The second note deals with the Florida case-law created Cassisi inference. Id.at 403.11 n.2 (citing Cassisi v. Maytag Co., 396 So. 2d 1148 (Fla. 1st DCA 1981). In Cassisi,the court held that when a product malfunctions during normal operation, a legal inference of product defectiveness arises, and the injured plaintiff establishes a prima facie case for jury consideration by application of the inference. Id.The inference does not apply in all cases but is limited to cases where the product is destroyed. Despite a perceived lack of evidence in such cases, the inference gets plaintiffs past summary judgment. There are several concerns with and arguments against application of the inference such as burden-shifting, modification, misuse, abnormal operation, causation, age of the product, length of product’s use, the severity of the product’s use, the state of repair, and excepted useful life. Pending further development of the law, the Committee took no position on the sufficiency of any possible instructions where the Cassisi inference may apply.[2] Since there is no express, specific instruction regarding the Cassisi inference only the mere possibility of plaintiffs obtaining this instruction in light of the aforementioned arguments exists.      

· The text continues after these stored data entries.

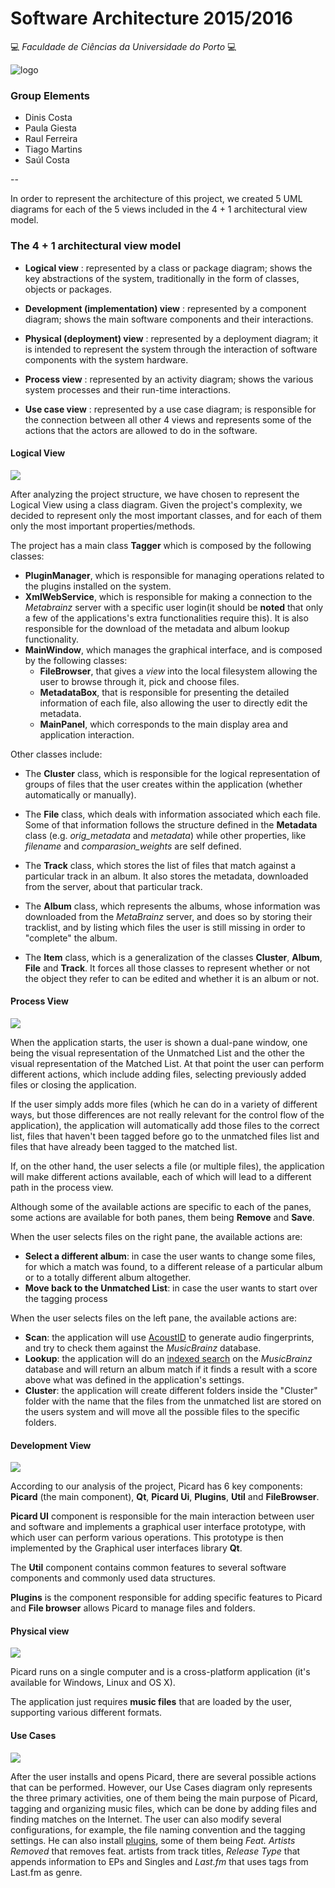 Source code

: # Software Architecture 2015/2016

:computer: *Faculdade de Ciências da Universidade do Porto* :computer:

![logo](https://picard.musicbrainz.org/static/img/picard-icon-large.svg)

### Group Elements

-   Dinis Costa
-   Paula Giesta
-   Raul Ferreira
-   Tiago Martins
-   Saúl Costa

--

In order to represent the architecture of this project, we created 5 UML diagrams for each of the 5 views included in the 4 + 1 architectural view model.

### The 4 + 1 architectural view model

+ **Logical view** : represented by a class or package diagram; shows the key abstractions of the system, traditionally in the form of classes, objects or packages. 

+ **Development (implementation) view** : represented by a component diagram; shows the main software components and their interactions.

+ **Physical (deployment) view** : represented by a deployment diagram; it is intended to represent the system through the interaction of software components with the system hardware.

+ **Process view** : represented by an activity diagram; shows the various system processes and their run-time interactions.

+ **Use case view** : represented by a use case diagram; is responsible for the connection between all other 4 views  and represents some of the actions that the actors are allowed to do in the software.


#### Logical View

![](LogicalView.png)

After analyzing the project structure, we have chosen to represent the Logical View using a class diagram.
Given the project's complexity, we decided to represent only the most important classes, and for each of them only the most important properties/methods.

The project has a main class **Tagger** which is composed by the following classes:

- **PluginManager**, which is responsible for managing operations related to the plugins installed on the system.
- **XmlWebService**, which is responsible for making a connection to the _Metabrainz_ server with a specific user login(it should be **noted** that only a few of the applications's extra functionalities require this). It is also responsible for the download of the metadata and album lookup functionality.
- **MainWindow**, which manages the graphical interface, and is composed by the following classes:
  - **FileBrowser**, that gives a _view_ into the local filesystem allowing the user to browse through it, pick and choose files.
  - **MetadataBox**, that is responsible for presenting the detailed information of each file, also allowing the user to directly edit the metadata.
  - **MainPanel**, which corresponds to the main display area and application interaction.

Other classes include:

- The **Cluster** class, which is responsible for the logical representation of groups of files that the user creates within the application (whether automatically or manually).

- The **File** class, which deals with information associated which each file. Some of that information follows the structure defined in the **Metadata** class (e.g. _orig_metadata_ and _metadata_) while other properties, like _filename_ and _comparasion_weights_ are self defined.

- The **Track** class, which stores the list of files that match against a particular track in an album. It also stores the metadata, downloaded from the server, about that particular track.

- The **Album** class, which represents the albums, whose information was downloaded from the _MetaBrainz_ server, and does so by storing their tracklist, and by listing which files the user is still missing in order to "complete" the album.

- The **Item** class, which is a generalization of the classes **Cluster**, **Album**, **File** and **Track**. It forces all those classes to represent whether or not the object they refer to can be edited and whether it is an album or not.


#### Process View

![](process_view.png)

When the application starts, the user is shown a dual-pane window, one being the visual representation of the Unmatched List and the other the visual representation of the Matched List.
At that point the user can perform different actions, which include adding files, selecting previously added files or closing the application.

If the user simply adds more files (which he can do in a variety of different ways, but those differences are not really relevant for the control flow of the application), the application will automatically add those files to the correct list, files that haven't been tagged before go to the unmatched files list and files that have already been tagged to the matched list.

If, on the other hand, the user selects a file (or multiple files), the application will make different actions available, each of which will lead to a different path in the process view.

Although some of the available actions are specific to each of the panes, some actions are available for both panes, them being **Remove** and **Save**.

When the user selects files on the right pane, the available actions are:

- **Select a different album**: in case the user wants to change some files, for which a match was found, to a different release of a particular album or to a totally different album altogether.
- **Move back to the Unmatched List**: in case the user wants to start over the tagging process

When the user selects files on the left pane, the available actions are:

- **Scan**: the application will use [AcoustID](https://acoustid.org/) to generate audio fingerprints, and try to check them against the _MusicBrainz_ database.
- **Lookup**: the application will do an [indexed search](https://musicbrainz.org/doc/Search#Indexed_search) on the _MusicBrainz_ database and will return an album match if it finds a result with a score above what was defined in the application's settings. 
- **Cluster**: the application will create different folders inside the "Cluster" folder with the name that the files from the unmatched list are stored on the users system and will move all the possible files to the specific folders.

#### Development View

![](DevelopmentView.png)

According to our analysis of the project, Picard has 6 key components: **Picard** (the main component), **Qt**, **Picard Ui**, **Plugins**, **Util** and **FileBrowser**.

**Picard UI** component is responsible for the main interaction between user and software and implements a graphical user interface prototype, with which user can perform various operations. 
This prototype is then implemented by the Graphical user interfaces library **Qt**.

The **Util** component contains common features to several software components and commonly used data structures.

**Plugins** is the component responsible for adding specific features to Picard and **File browser** allows Picard to manage files and folders.

#### Physical view 

![](PhysicalView.png)

Picard runs on a single computer and is a cross-platform application (it's available for Windows, Linux and OS X).

The application just requires **music files** that are loaded by the user, supporting various different formats.

#### Use Cases

![](useCases.png)

After the user installs and opens Picard, there are several possible actions that can be performed. However, our Use Cases diagram only represents the three primary activities, one of them being the main purpose of Picard, tagging and organizing music files, which can be done by adding files and finding matches on the Internet.
The user can also modify several configurations, for example, the file naming convention and the tagging settings. He can also install [plugins](https://picard.musicbrainz.org/plugins/), some of them being *Feat. Artists Removed* that removes feat. artists from track titles, *Release Type* that appends information to EPs and Singles and *Last.fm*  that uses tags from Last.fm as genre.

Crashworthiness & “Enhanced Injury” Claims

The Florida Legislature passed a bill on May 13, 2011 to abrogate the holding in D’Amario v. Ford Motor Co. and restore the jury’s right to compare the wrongdoing or fault of drivers and/or others responsible for the “first collision.” The bill was signed into law on June 23, 2011. The new statute explicitly requires the jury to consider the fault of all who contributed to the accident when apportioning fault in any products liability case alleging that injuries were enhanced by a defective product. In line with the recent Florida law abrogating the D’Amario precedent, the new standard jury instructions do not contain a specific instruction regarding apportionment of fault in a crashworthiness case. However, there is an “enhanced injury” instruction under the “403.2 – Summary of Claims.” The Note indicates that the following instruction is to be used in crashworthiness cases: “[(Claimant) [also] claims that [he][she] sustained greater or additional injuries than what [he][she] would have sustained in the (describe accident) if the (describe product) had not been defective.].” Id.at 403.2. The plaintiff’s bar is likely to advance arguments about the continued applicability of D’Amario, the retroactive application of the recent abrogating statute, and evidentiary rule 403-based exclusion.  



[1] The Third Restatement of Torts Products Liability contains post-sale failure to warn (§10), post-sale failure to recall (§11, and a successor’s liability for its own failure to warn (§13). See Restatement (Third) of Torts: Prod. Liab. § 13 (1998).

[2] Existing Florida law from the First District holds that Cassisi “does not, however, sanction a jury instruction” because to do so would be “tantamount to directing a verdict in the product liability plaintiff’s favor.” See Gencorp, Inc. v. Wolfe, 481 So. 2d 109, 111-12 (Fla. 1st DCA 1985). Contra Kaplan v. Daimlerchrysler, A.G., No. 02-13223, 2003 WL 22023315, at *3 (11th Cir. Aug. 1, 2003) (interpreting the First District’s holding in Gencorp as not rejecting a Cassisi-based instruction per se in all cases but simply disapproving of the language in the particular instruction and noting that the Gencorp instruction failed to tell the jury that the inference was not only permissible but should be considered along with the rest of the evidence).